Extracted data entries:
* * * * * * * * *
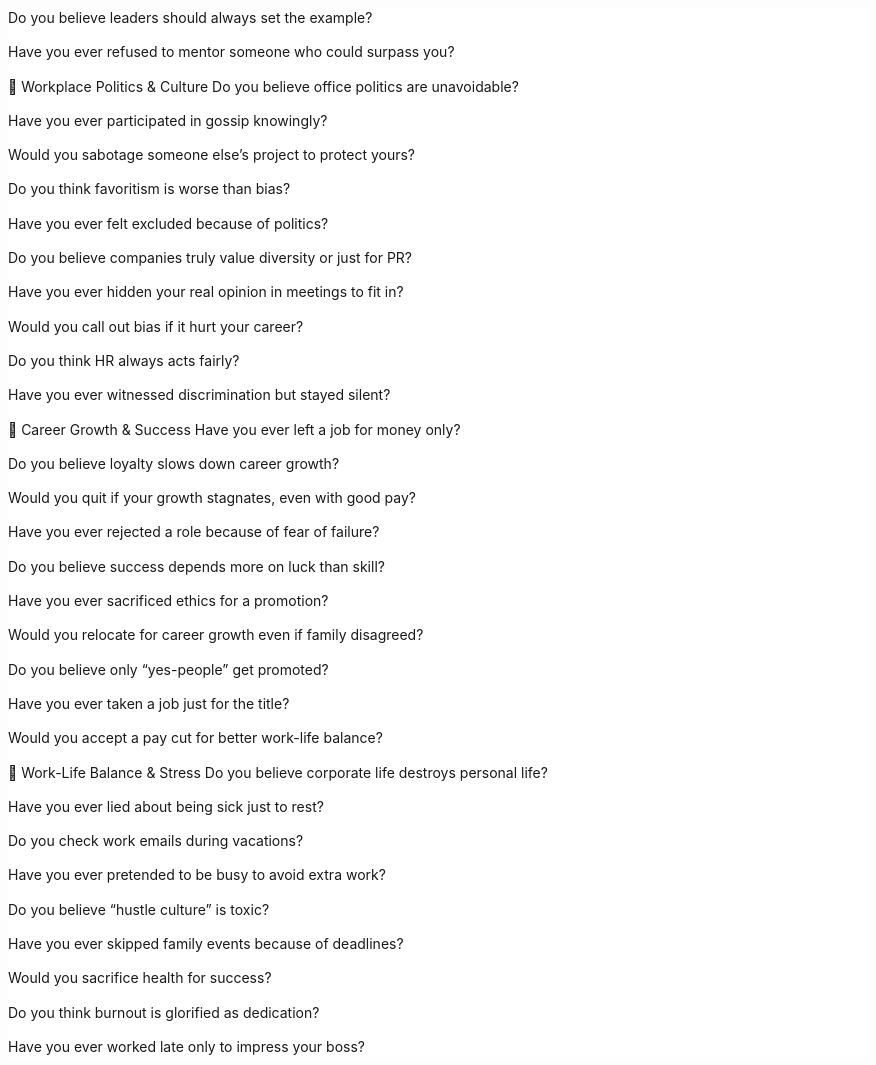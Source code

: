 Do you believe leaders should always set the example?

Have you ever refused to mentor someone who could surpass you?

🔹 Workplace Politics & Culture
Do you believe office politics are unavoidable?

Have you ever participated in gossip knowingly?

Would you sabotage someone else’s project to protect yours?

Do you think favoritism is worse than bias?

Have you ever felt excluded because of politics?

Do you believe companies truly value diversity or just for PR?

Have you ever hidden your real opinion in meetings to fit in?

Would you call out bias if it hurt your career?

Do you think HR always acts fairly?

Have you ever witnessed discrimination but stayed silent?

🔹 Career Growth & Success
Have you ever left a job for money only?

Do you believe loyalty slows down career growth?

Would you quit if your growth stagnates, even with good pay?

Have you ever rejected a role because of fear of failure?

Do you believe success depends more on luck than skill?

Have you ever sacrificed ethics for a promotion?

Would you relocate for career growth even if family disagreed?

Do you believe only “yes-people” get promoted?

Have you ever taken a job just for the title?

Would you accept a pay cut for better work-life balance?

🔹 Work-Life Balance & Stress
Do you believe corporate life destroys personal life?

Have you ever lied about being sick just to rest?

Do you check work emails during vacations?

Have you ever pretended to be busy to avoid extra work?

Do you believe “hustle culture” is toxic?

Have you ever skipped family events because of deadlines?

Would you sacrifice health for success?

Do you think burnout is glorified as dedication?

Have you ever worked late only to impress your boss?
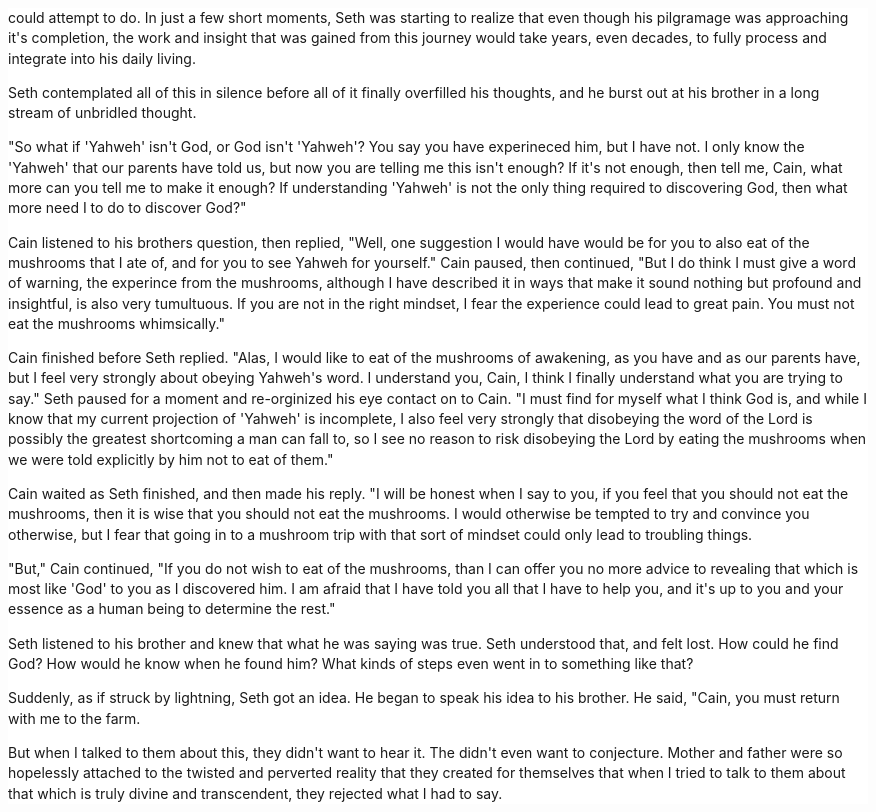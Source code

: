 could attempt to do. In just a few short moments, Seth was starting to realize
that even though his pilgramage was approaching it's completion, the work and
insight that was gained from this journey would take years, even decades, to
fully process and integrate into his daily living.

Seth contemplated all of this in silence before all of it finally overfilled
his thoughts, and he burst out at his brother in a long stream of unbridled
thought.

"So what if 'Yahweh' isn't God, or God isn't 'Yahweh'? You say you have
experineced him, but I have not. I only know the 'Yahweh' that our parents have
told us, but now you are telling me this isn't enough? If it's not enough, then
tell me, Cain, what more can you tell me to make it enough? If understanding
'Yahweh' is not the only thing required to discovering God, then what more need
I to do to discover God?"

Cain listened to his brothers question, then replied, "Well, one suggestion I
would have would be for you to also eat of the mushrooms that I ate of, and for
you to see Yahweh for yourself." Cain paused, then continued, "But I do think I
must give a word of warning, the experince from the mushrooms, although I have
described it in ways that make it sound nothing but profound and insightful, is
also very tumultuous. If you are not in the right mindset, I fear the
experience could lead to great pain. You must not eat the mushrooms
whimsically."

Cain finished before Seth replied. "Alas, I would like to eat of the mushrooms
of awakening, as you have and as our parents have, but I feel very strongly
about obeying Yahweh's word. I understand you, Cain, I think I finally
understand what you are trying to say." Seth paused for a moment and
re-orginized his eye contact on to Cain. "I must find for myself what I think
God is, and while I know that my current projection of 'Yahweh' is incomplete,
I also feel very strongly that disobeying the word of the Lord is possibly the
greatest shortcoming a man can fall to, so I see no reason to risk disobeying
the Lord by eating the mushrooms when we were told explicitly by him not to eat
of them."

Cain waited as Seth finished, and then made his reply. "I will be honest when I
say to you, if you feel that you should not eat the mushrooms, then it is wise
that you should not eat the mushrooms. I would otherwise be tempted to try and
convince you otherwise, but I fear that going in to a mushroom trip with that
sort of mindset could only lead to troubling things.

"But," Cain continued, "If you do not wish to eat of the mushrooms, than I can
offer you no more advice to revealing that which is most like 'God' to you as I
discovered him. I am afraid that I have told you all that I have to help you,
and it's up to you and your essence as a human being to determine the rest."

Seth listened to his brother and knew that what he was saying was true. Seth
understood that, and felt lost. How could he find God? How would he know when
he found him? What kinds of steps even went in to something like that?

Suddenly, as if struck by lightning, Seth got an idea. He began to speak his
idea to his brother. He said, "Cain, you must return with me to the farm.

But when I
talked to them about this, they didn't want to hear it. The didn't even want to
conjecture. Mother and father were so hopelessly attached to the twisted and
perverted reality that they created for themselves that when I tried to talk to
them about that which is truly divine and transcendent, they rejected what I
had to say.
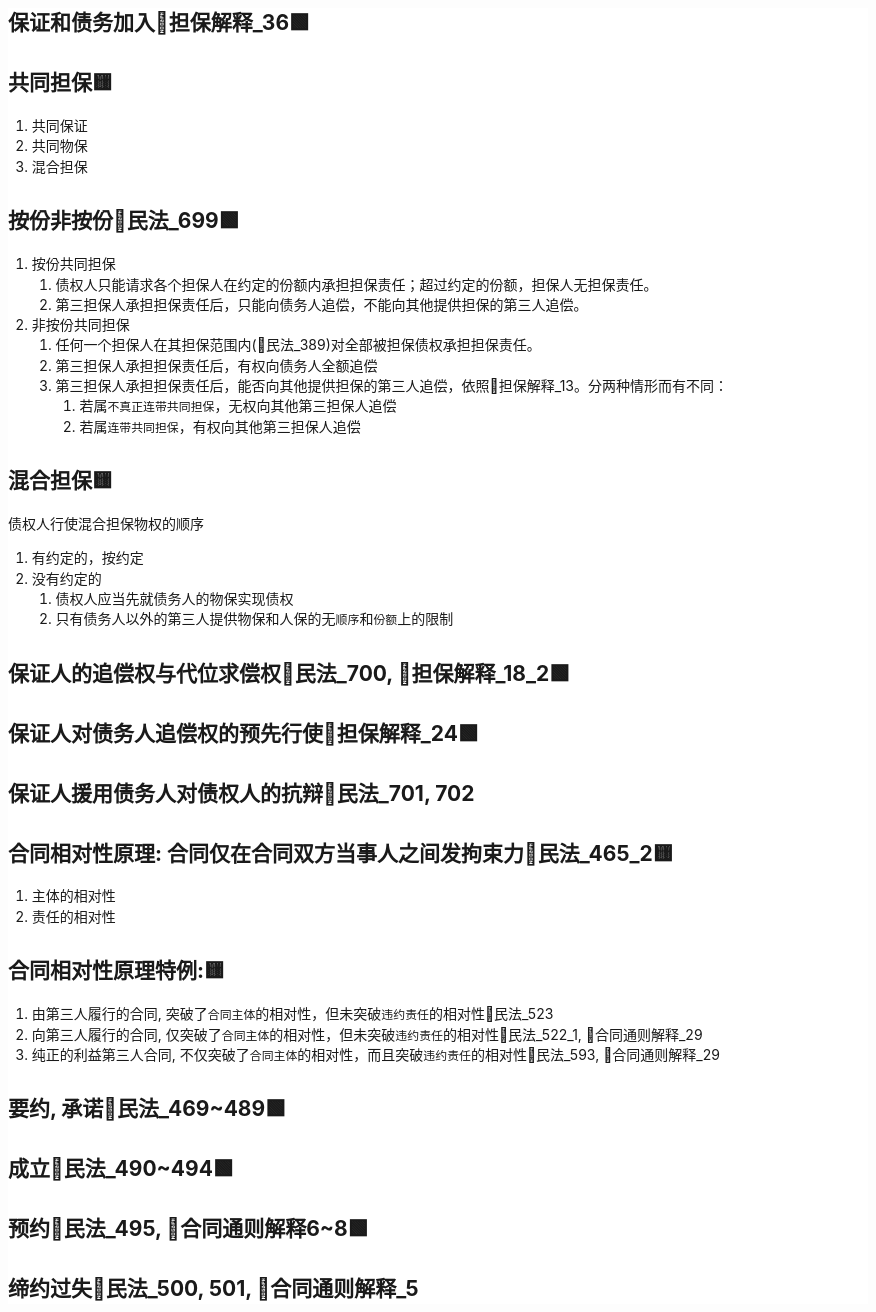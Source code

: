 ## 保证和债务加入🚪担保解释_36🟩

## 共同担保🟨
1. 共同保证
2. 共同物保
3. 混合担保

## 按份非按份🚪民法_699🟩
1. 按份共同担保
    1. 债权人只能请求各个担保人在约定的份额内承担担保责任；超过约定的份额，担保人无担保责任。
    2. 第三担保人承担担保责任后，只能向债务人追偿，不能向其他提供担保的第三人追偿。
2. 非按份共同担保
    1. 任何一个担保人在其担保范围内(🚪民法_389)对全部被担保债权承担担保责任。
    2. 第三担保人承担担保责任后，有权向债务人全额追偿
    3. 第三担保人承担担保责任后，能否向其他提供担保的第三人追偿，依照🚪担保解释_13。分两种情形而有不同：
        1. 若属`不真正连带共同担保`，无权向其他第三担保人追偿
        2. 若属`连带共同担保`，有权向其他第三担保人追偿

## 混合担保🟨
债权人行使混合担保物权的顺序
1. 有约定的，按约定
2. 没有约定的
    1. 债权人应当先就债务人的物保实现债权
    2. 只有债务人以外的第三人提供物保和人保的无`顺序`和`份额`上的限制

## 保证人的追偿权与代位求偿权🚪民法_700, 🚪担保解释_18_2🟩
## 保证人对债务人追偿权的预先行使🚪担保解释_24🟩
## 保证人援用债务人对债权人的抗辩🚪民法_701, 702



## 合同相对性原理: 合同仅在合同双方当事人之间发拘束力🚪民法_465_2🟨
1. 主体的相对性
2. 责任的相对性
##  合同相对性原理特例:🟨
1. 由第三人履行的合同, 突破了`合同主体`的相对性，但未突破`违约责任`的相对性🚪民法_523
2. 向第三人履行的合同, 仅突破了`合同主体`的相对性，但未突破`违约责任`的相对性🚪民法_522_1, 🚪合同通则解释_29
3. 纯正的利益第三人合同, 不仅突破了`合同主体`的相对性，而且突破`违约责任`的相对性🚪民法_593, 🚪合同通则解释_29

## 要约, 承诺🚪民法_469~489🟩
## 成立🚪民法_490~494🟩
## 预约🚪民法_495, 🚪合同通则解释6~8🟩
## 缔约过失🚪民法_500, 501, 🚪合同通则解释_5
* * * * * * * * *
PROBLEM DETAILS: Lines wanted from the entries above: the one with "Have you ever skipped", the one with "I to do to discover", and all lines between. Please copy them exactly, without the pictures and without anything else.

SOLVED PROBLEM:
Have you ever skipped family events because of deadlines?

Would you sacrifice health for success?

Do you think burnout is glorified as dedication?

Have you ever worked late only to impress your boss?
Source code

: could attempt to do. In just a few short moments, Seth was starting to realize
that even though his pilgramage was approaching it's completion, the work and
insight that was gained from this journey would take years, even decades, to
fully process and integrate into his daily living.

Seth contemplated all of this in silence before all of it finally overfilled
his thoughts, and he burst out at his brother in a long stream of unbridled
thought.

"So what if 'Yahweh' isn't God, or God isn't 'Yahweh'? You say you have
experineced him, but I have not. I only know the 'Yahweh' that our parents have
told us, but now you are telling me this isn't enough? If it's not enough, then
tell me, Cain, what more can you tell me to make it enough? If understanding
'Yahweh' is not the only thing required to discovering God, then what more need
I to do to discover God?"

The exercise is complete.